Protalix BioTherapeutics Shares Financial and Business Progress for Fiscal Year 2025

Protalix BioTherapeutics Reports Fiscal Year 2025 Results

Protalix BioTherapeutics, Inc. (NYSE American: PLX), a biopharmaceutical firm concentrating on innovative treatments for rare diseases, declared its financial outcomes and business advancements for the fiscal year ending December 31, 2025. The company emphasizes its pivotal developments, primarily the European Commission's approval of the 2 mg/kg every-4-weeks (E4W) dosing regimen for Elfabrio®, a medication for Fabry disease. This approval represents a considerable stride in reducing treatment obligations for patients, leading to a $25 million milestone payment from Chiesi Farmaceutici, thereby enhancing Protalix's financial position with an expected cash balance of around $50 million by April 2026.

Dror Bashan, President and CEO of Protalix, stated, “2025 was marked by substantial enhancements in commercial execution and strategic planning across our clinical and preclinical pipelines. The E4W dosing approval signifies our long-term commitment to providing innovative solutions for patients, effectively decreasing the treatment burden associated with Fabry disease.” This advancement not only maintains efficacy but also improves the quality of life for patients by reducing administration frequency.

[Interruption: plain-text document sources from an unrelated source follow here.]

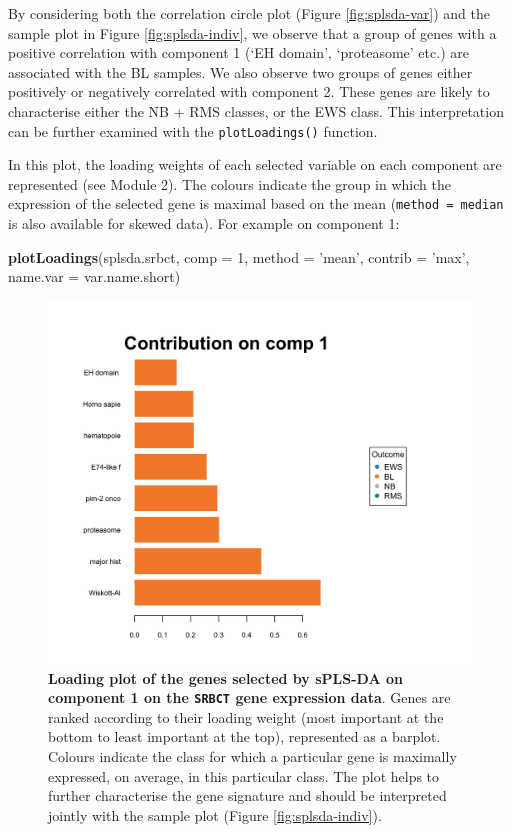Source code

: \documentclass[]{book}
\newenvironment{Shaded}{\begin{snugshade}}{\end{snugshade}}
\newcommand{\DataTypeTok}[1]{\textcolor[rgb]{0.13,0.29,0.53}{#1}}
\newcommand{\DecValTok}[1]{\textcolor[rgb]{0.00,0.00,0.81}{#1}}
\newcommand{\KeywordTok}[1]{\textcolor[rgb]{0.13,0.29,0.53}{\textbf{#1}}}
\newcommand{\NormalTok}[1]{#1}
\newcommand{\StringTok}[1]{\textcolor[rgb]{0.31,0.60,0.02}{#1}}
\begin{document}
By considering both the correlation circle plot (Figure \ref{fig:splsda-var}) and the sample plot in Figure \ref{fig:splsda-indiv}, we observe that a group of genes with a positive correlation with component 1 (`EH domain', `proteasome' etc.) are associated with the BL samples. We also observe two groups of genes either positively or negatively correlated with component 2. These genes are likely to characterise either the NB + RMS classes, or the EWS class. This interpretation can be further examined with the \texttt{plotLoadings()} function.

In this plot, the loading weights of each selected variable on each component are represented (see Module 2). The colours indicate the group in which the expression of the selected gene is maximal based on the mean (\texttt{method\ =\ \textquotesingle{}median\textquotesingle{}} is also available for skewed data). For example on component 1:

\begin{Shaded}
\begin{Highlighting}[]
\KeywordTok{plotLoadings}\NormalTok{(splsda.srbct, }\DataTypeTok{comp =} \DecValTok{1}\NormalTok{, }\DataTypeTok{method =} \StringTok{'mean'}\NormalTok{, }\DataTypeTok{contrib =} \StringTok{'max'}\NormalTok{, }
             \DataTypeTok{name.var =}\NormalTok{ var.name.short)}
\end{Highlighting}
\end{Shaded}

\begin{figure}

{\centering \includegraphics[width=0.5\linewidth]{Figures/PLSDA/splsda-plotloading-1} 

}

\caption{\textbf{Loading plot of the genes selected by sPLS-DA on component 1 on the \texttt{SRBCT} gene expression data}. Genes are ranked according to their loading weight (most important at the bottom to least important at the top), represented as a barplot. Colours indicate the class for which a particular gene is maximally expressed, on average, in this particular class. The plot helps to further characterise the gene signature and should be interpreted jointly with the sample plot (Figure \ref{fig:splsda-indiv}).}\label{fig:splsda-plotloading}
\end{figure}
\end{document}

Significant Developments and Financial Overview

In addition to the Elfabrio achievement, Protalix is advancing its other pipelines, notably PRX-115, aimed at tackling uncontrolled gout. The ongoing Phase 2 clinical trial, RELEASE, is currently enrolling participants, and initial results have shown promising tolerability along with efficient serum urate reduction. Protalix anticipates releasing top-line results by the second half of 2027, showcasing its potential to become a leading therapy in the gout treatment space. The design of PRX-115 focuses on addressing immunogenicity while enabling more flexible dosing schedules, potentially transforming patient compliance and treatment outcomes.

On the financial front, the company reported a revenue of approximately $51.8 million for FY2025, slightly down from $53 million in 2024. This decrease was primarily attributable to a decline in sales to Chiesi, offset partially by increased revenue from Pfizer, with heightened purchases of Elelyso due to manufacturing issues on Pfizer’s end. Revenue from license and R&D services showed a significant rise to $0.9 million, underlining the company's collaborative efforts and partnerships.

The company's research and development expenses reflected a robust increase, largely driven by preparations for the PRX-115 trial, totaling $19.6 million for the year. Protalix maintains a strong financial position with no outstanding debt, projecting a revenue range for FY2026 between $78 million and $83 million, which includes the aforementioned milestone payment.

Future Focus and Strategic Direction

As Protalix navigates through 2026, the company remains committed to developing rare renal disease therapies, particularly through its program PRX-119, alongside its collaboration with Secarna. Protalix's focus on these areas highlights its dedication to addressing significant unmet medical needs while aiming for profitable growth.

Bashan concluded, “Our ongoing dedication to driving growth and expanding opportunities enhances our ability to develop therapies that meaningfully improve patient lives. We are excited about our future direction, centered on innovative solutions that address the unique challenges faced by patients with rare diseases.”

Conference Call and Webcast

Following the financial report, the company is set to host a conference call to discuss its results in further detail. Interested participants can dial in or access the live webcast through Protalix's official website, anticipating an in-depth discussion on both financial outcomes and strategic initiatives moving forward.

In summary, Protalix BioTherapeutics is poised for a transformative year in 2026, backed by its robust pipeline and adaptive business strategy aimed at addressing pressing healthcare challenges in rare diseases.